Jun 15, 2005 16:49
yall wanna story? feed this to your frenzy...
"Blood Of 2 Brothers"
they tell you when your a kid and dont know anything that life is full of rocks, cracks, and bumpy ass roads. you dont realize this shit though until life knocks on your door one day and you open up only to get a size 15 steel toe boot rammed into your dick-piece. lifes a bitch, we all know this. cheap shots from life hit you all the time. where am i going with this?....
you got homies right? you got friends and aquaintances. you got boyfriends and/or girlfriends. and then you got family. blood. now if it REALLY came down to it who would you die for before anyone? well i dunno about yall but id be jumping in front of a bullit for my family then anyone else. but then for some of us there is that one or more people in our lives that are NOT blood.... but stand just as high as family. why? because they ARE family. not by blood or marriage, but by respect and love. in reality, would you die for these kids? would you KILL for these kids? would you bleed and be tortured, hung by your balls for eternity for these kids? this is how you know that they are held as family. me? well we wont get into that just yet.

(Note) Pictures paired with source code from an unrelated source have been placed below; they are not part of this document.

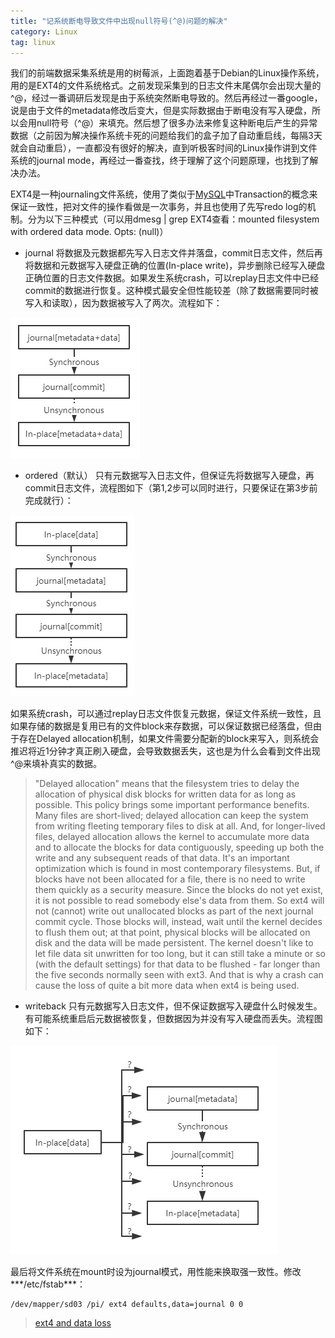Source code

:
 ```yaml
---
title: "记系统断电导致文件中出现null符号(^@)问题的解决"
category: Linux
tag: linux
---
```

我们的前端数据采集系统是用的树莓派，上面跑着基于Debian的Linux操作系统，用的是EXT4的文件系统格式。之前发现采集到的日志文件末尾偶尔会出现大量的^@，经过一番调研后发现是由于系统突然断电导致的。然后再经过一番google，说是由于文件的metadata修改后变大，但是实际数据由于断电没有写入硬盘，所以会用null符号（^@）来填充。然后想了很多办法来修复这种断电后产生的异常数据（之前因为解决操作系统卡死的问题给我们的盒子加了自动重启线，每隔3天就会自动重启），一直都没有很好的解决，直到听极客时间的Linux操作讲到文件系统的journal mode，再经过一番查找，终于理解了这个问题原理，也找到了解决办法。

EXT4是一种journaling文件系统，使用了类似于[MySQL](https://segmentfault.com/a/1190000019309240)中Transaction的概念来保证一致性，把对文件的操作看做是一次事务，并且也使用了先写redo log的机制。分为以下三种模式（可以用dmesg | grep EXT4查看：mounted filesystem with ordered data mode. Opts: (null)）
- journal
将数据及元数据都先写入日志文件并落盘，commit日志文件，然后再将数据和元数据写入硬盘正确的位置(In-place write)，异步删除已经写入硬盘正确位置的日志文件数据。如果发生系统crash，可以replay日志文件中已经commit的数据进行恢复。这种模式最安全但性能较差（除了数据需要同时被写入和读取），因为数据被写入了两次。流程如下：

![ext4_journal_mode](https://raw.githubusercontent.com/Leon-WTF/leon-wtf.github.io/master/img/ext4_journal_mode.png)

- ordered（默认）
只有元数据写入日志文件，但保证先将数据写入硬盘，再commit日志文件，流程图如下（第1,2步可以同时进行，只要保证在第3步前完成就行）：

![ext4_ordered_mode](https://raw.githubusercontent.com/Leon-WTF/leon-wtf.github.io/master/img/ext4_ordered_mode.png)

如果系统crash，可以通过replay日志文件恢复元数据，保证文件系统一致性，且如果存储的数据是复用已有的文件block来存数据，可以保证数据已经落盘，但由于存在Delayed allocation机制，如果文件需要分配新的block来写入，则系统会推迟将近1分钟才真正刷入硬盘，会导致数据丢失，这也是为什么会看到文件出现^@来填补真实的数据。
> "Delayed allocation" means that the filesystem tries to delay the allocation of physical disk blocks for written data for as long as possible. This policy brings some important performance benefits. Many files are short-lived; delayed allocation can keep the system from writing fleeting temporary files to disk at all. And, for longer-lived files, delayed allocation allows the kernel to accumulate more data and to allocate the blocks for data contiguously, speeding up both the write and any subsequent reads of that data. It's an important optimization which is found in most contemporary filesystems.
> But, if blocks have not been allocated for a file, there is no need to write them quickly as a security measure. Since the blocks do not yet exist, it is not possible to read somebody else's data from them. So ext4 will not (cannot) write out unallocated blocks as part of the next journal commit cycle. Those blocks will, instead, wait until the kernel decides to flush them out; at that point, physical blocks will be allocated on disk and the data will be made persistent. The kernel doesn't like to let file data sit unwritten for too long, but it can still take a minute or so (with the default settings) for that data to be flushed - far longer than the five seconds normally seen with ext3. And that is why a crash can cause the loss of quite a bit more data when ext4 is being used.

- writeback
只有元数据写入日志文件，但不保证数据写入硬盘什么时候发生。有可能系统重启后元数据被恢复，但数据因为并没有写入硬盘而丢失。流程图如下：

![ext4_writeback_mode](https://raw.githubusercontent.com/Leon-WTF/leon-wtf.github.io/master/img/ext4_writeback_mode.png)

最后将文件系统在mount时设为journal模式，用性能来换取强一致性。修改***/etc/fstab***：
```
/dev/mapper/sd03 /pi/ ext4 defaults,data=journal 0 0
```

> [ext4 and data loss](https://lwn.net/Articles/322823/)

this isnt about pity or self-pity or anything like that so get that fuckin shit outta your thick ass head before you read this. in the past i had almost no one. probably one kid i would do anything for, well almost anything. but thats all i had really. i couldnt trust no one. too many snakes in this city ya know? and then came hillview....
at first i hated hillview, well i didnt mind it too much but i knew no one and somehow we were known by everyone there. and then i hit middle school and along came... well we'll just call him MYTH (you know who you are). well me and MYTH quickly became homies... which ultimatly lead to a family bond. i mean ANYTHING either of asked we would do for each other... i mean anything yall. from life till death and beyond, blood in blood out... that kind of shit. it would be just us 2 and sometimes 20 or 30 or even more (living in hillview it was always more then that) people against us. but we stood there like fuckin warriors going into battle with an army. WE GAVE NO FUCKS! we rolled together, cried together, bled together, and when time came we were ready to kill and die together. my family was his and his family was mine. we were BROTHERS, up and down, left to right, inside and out... death was nothing to us as long as we had each other safe. now understand all this without some fuckin stupid thought of homosexuality in your fuckin heads and if that shit DOES pop up in your head then it proves that you are in fact tha gay one cause you cant get past that there are actually people out in this world who care for each other without touching dicks. and if you are one of the few who actually have someone like this then you know where im coming from and understand this.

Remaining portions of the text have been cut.